WHAT THE EXERCISE ASKS -> Copy all lines below containing "EscapeSequence".

MATERIAL SHOWN ->

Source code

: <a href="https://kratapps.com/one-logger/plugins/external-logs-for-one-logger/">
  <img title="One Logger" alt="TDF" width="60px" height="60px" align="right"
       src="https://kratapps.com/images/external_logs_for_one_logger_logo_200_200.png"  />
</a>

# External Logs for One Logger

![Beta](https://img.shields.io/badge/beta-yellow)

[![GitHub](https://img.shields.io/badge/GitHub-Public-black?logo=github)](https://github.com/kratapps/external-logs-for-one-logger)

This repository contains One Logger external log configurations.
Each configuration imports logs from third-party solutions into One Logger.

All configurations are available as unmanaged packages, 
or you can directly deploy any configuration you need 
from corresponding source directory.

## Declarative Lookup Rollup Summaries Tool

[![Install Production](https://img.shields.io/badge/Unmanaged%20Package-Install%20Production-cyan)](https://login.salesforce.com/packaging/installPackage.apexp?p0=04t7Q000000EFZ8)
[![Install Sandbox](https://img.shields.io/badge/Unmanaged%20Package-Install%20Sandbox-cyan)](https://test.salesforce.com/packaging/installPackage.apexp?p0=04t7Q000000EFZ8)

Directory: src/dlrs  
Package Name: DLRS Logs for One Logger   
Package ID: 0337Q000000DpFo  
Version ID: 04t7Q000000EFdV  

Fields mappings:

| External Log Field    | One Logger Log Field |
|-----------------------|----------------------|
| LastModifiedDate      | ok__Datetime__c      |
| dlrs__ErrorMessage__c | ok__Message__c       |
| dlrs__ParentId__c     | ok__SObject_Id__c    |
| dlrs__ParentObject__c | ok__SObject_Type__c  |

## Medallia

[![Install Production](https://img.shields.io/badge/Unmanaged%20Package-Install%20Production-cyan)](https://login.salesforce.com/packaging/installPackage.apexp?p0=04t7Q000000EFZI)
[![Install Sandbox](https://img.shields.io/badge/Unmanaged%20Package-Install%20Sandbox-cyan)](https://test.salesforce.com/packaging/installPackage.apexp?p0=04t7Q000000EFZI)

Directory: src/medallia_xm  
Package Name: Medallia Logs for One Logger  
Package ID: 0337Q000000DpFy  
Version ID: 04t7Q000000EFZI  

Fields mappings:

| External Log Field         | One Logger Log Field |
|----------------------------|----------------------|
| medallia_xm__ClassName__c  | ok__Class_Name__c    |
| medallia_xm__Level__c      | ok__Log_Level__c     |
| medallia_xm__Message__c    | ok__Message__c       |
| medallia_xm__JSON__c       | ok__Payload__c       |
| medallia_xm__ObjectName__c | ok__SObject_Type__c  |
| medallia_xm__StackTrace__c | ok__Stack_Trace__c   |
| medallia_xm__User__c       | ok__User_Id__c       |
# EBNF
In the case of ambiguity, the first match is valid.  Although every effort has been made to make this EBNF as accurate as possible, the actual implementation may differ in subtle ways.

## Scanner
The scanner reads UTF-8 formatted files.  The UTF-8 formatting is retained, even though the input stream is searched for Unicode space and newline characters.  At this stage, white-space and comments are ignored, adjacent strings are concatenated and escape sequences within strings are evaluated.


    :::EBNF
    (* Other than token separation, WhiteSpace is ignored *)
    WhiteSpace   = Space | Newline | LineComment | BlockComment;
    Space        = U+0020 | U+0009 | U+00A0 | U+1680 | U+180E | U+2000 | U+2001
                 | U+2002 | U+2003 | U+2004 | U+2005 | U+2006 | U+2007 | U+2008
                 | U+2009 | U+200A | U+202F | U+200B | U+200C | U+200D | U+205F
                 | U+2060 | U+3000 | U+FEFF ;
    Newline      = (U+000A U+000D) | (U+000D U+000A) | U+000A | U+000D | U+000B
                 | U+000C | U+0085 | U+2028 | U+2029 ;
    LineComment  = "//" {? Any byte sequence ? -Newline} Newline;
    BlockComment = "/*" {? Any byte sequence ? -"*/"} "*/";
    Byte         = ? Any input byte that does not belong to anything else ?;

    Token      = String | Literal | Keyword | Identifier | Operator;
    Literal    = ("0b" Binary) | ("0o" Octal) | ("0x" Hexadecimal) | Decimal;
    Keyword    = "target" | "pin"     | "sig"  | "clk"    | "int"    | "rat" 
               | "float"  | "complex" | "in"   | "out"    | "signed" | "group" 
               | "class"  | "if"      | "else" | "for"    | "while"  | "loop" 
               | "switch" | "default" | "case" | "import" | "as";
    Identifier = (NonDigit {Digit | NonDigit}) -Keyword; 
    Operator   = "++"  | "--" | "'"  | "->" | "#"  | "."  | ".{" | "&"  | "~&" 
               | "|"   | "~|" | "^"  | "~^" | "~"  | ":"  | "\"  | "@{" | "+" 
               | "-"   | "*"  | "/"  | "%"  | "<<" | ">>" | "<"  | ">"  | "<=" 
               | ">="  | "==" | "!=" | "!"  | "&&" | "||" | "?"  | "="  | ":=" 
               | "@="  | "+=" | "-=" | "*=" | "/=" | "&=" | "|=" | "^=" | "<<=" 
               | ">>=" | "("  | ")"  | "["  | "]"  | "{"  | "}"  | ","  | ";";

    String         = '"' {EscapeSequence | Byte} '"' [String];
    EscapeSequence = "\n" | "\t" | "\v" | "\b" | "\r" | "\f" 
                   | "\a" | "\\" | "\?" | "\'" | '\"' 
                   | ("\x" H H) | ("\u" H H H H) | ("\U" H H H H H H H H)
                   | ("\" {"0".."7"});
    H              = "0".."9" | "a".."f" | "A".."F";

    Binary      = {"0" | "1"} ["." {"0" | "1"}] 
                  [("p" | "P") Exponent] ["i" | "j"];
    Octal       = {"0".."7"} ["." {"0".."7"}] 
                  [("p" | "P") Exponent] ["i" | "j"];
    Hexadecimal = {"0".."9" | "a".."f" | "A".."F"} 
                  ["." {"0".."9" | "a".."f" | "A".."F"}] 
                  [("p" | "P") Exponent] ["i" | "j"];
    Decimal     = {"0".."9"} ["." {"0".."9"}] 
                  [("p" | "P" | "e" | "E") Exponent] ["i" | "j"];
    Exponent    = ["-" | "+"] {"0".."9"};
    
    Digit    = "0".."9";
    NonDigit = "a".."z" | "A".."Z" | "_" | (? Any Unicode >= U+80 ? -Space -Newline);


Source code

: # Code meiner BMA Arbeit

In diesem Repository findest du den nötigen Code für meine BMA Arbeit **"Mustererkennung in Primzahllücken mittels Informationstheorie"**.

ANSWER SPACE ->
    String         = '"' {EscapeSequence | Byte} '"' [String];
    EscapeSequence = "\n" | "\t" | "\v" | "\b" | "\r" | "\f" 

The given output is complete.